## What the task asks
The expected answer is the set of lines in the data below between the line holding "Note that there" and the line holding "There is a \verb|function|", inclusive, written out exactly.

## Data
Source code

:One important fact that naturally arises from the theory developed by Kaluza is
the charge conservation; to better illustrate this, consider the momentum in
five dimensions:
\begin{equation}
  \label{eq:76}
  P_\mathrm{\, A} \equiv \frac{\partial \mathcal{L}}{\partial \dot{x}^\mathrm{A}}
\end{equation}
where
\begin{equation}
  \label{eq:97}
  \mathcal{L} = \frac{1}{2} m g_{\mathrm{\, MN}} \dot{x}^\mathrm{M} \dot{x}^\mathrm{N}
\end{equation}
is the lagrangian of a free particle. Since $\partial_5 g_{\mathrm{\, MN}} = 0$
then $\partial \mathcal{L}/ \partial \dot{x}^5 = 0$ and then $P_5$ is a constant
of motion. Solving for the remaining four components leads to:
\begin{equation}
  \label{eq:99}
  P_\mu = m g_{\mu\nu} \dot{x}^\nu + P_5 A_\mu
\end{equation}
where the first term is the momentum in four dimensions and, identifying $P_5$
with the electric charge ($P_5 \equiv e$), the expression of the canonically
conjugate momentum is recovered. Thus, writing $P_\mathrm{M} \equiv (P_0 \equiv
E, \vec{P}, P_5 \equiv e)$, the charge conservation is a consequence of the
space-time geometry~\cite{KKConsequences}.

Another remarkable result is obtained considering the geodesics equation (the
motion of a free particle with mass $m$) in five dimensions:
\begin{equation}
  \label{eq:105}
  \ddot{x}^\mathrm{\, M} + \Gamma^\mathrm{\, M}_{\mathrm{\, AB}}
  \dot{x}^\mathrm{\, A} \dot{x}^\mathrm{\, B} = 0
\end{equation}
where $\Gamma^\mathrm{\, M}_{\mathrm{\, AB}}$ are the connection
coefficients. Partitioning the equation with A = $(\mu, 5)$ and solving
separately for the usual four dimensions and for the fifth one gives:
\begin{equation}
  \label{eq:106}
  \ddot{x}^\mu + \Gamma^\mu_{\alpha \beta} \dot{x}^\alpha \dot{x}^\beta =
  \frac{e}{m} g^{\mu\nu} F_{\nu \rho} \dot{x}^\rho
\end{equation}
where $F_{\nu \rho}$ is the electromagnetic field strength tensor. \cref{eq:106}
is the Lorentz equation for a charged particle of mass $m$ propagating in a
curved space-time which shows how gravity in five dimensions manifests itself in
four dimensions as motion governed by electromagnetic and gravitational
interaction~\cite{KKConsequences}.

...

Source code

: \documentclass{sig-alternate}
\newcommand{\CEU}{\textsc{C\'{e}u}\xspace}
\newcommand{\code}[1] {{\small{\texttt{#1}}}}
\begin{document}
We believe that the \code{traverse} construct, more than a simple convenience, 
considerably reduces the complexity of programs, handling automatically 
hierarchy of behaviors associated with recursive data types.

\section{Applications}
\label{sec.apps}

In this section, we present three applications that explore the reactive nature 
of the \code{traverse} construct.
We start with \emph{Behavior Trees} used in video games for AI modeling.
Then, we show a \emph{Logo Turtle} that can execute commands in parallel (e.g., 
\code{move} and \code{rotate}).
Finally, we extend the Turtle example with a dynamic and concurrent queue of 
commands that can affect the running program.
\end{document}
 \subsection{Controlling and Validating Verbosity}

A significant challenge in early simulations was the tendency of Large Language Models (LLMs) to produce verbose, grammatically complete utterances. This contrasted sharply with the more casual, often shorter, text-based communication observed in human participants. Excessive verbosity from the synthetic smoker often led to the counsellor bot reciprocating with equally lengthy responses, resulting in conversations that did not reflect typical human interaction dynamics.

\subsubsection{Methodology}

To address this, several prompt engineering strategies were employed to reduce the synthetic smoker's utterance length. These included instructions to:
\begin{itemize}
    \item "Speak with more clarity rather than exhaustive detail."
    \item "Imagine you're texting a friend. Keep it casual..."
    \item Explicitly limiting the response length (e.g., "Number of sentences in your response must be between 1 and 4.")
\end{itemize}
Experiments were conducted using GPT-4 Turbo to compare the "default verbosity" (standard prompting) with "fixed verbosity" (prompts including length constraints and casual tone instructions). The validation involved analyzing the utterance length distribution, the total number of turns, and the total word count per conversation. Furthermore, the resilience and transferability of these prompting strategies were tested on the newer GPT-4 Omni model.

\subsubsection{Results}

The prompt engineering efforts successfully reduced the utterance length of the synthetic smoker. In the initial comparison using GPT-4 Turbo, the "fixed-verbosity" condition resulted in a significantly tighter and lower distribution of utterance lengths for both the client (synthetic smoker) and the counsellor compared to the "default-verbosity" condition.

---

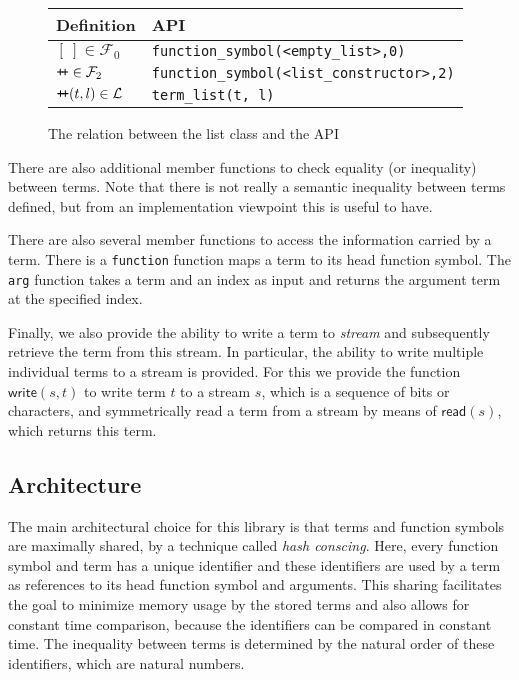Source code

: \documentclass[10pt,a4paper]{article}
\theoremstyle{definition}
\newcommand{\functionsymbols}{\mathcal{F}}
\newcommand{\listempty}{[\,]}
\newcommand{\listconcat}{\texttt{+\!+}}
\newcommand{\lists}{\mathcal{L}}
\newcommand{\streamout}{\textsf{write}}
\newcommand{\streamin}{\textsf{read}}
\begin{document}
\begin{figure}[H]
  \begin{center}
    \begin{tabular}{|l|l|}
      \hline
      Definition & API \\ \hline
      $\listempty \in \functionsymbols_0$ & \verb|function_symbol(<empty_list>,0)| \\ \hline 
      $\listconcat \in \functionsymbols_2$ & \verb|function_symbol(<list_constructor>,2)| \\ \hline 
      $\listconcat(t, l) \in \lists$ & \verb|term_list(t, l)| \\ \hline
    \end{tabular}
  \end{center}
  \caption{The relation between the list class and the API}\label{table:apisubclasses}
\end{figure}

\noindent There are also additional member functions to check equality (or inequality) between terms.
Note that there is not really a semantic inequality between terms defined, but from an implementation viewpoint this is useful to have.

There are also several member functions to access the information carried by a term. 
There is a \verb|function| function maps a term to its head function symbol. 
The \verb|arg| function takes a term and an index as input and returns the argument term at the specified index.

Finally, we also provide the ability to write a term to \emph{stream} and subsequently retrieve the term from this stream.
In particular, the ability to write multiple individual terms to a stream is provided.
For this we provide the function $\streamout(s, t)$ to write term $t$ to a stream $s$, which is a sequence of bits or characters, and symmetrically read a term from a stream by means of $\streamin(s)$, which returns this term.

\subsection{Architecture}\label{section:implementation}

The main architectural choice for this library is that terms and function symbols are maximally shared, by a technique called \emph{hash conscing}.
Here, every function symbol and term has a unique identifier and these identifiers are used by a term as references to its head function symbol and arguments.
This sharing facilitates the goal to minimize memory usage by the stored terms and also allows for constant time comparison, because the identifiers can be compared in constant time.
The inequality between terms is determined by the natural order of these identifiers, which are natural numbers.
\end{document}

## Answer to this problem
Note that there is not really a semantic inequality between terms defined, but from an implementation viewpoint this is useful to have.

There are also several member functions to access the information carried by a term. 
There is a \verb|function| function maps a term to its head function symbol. 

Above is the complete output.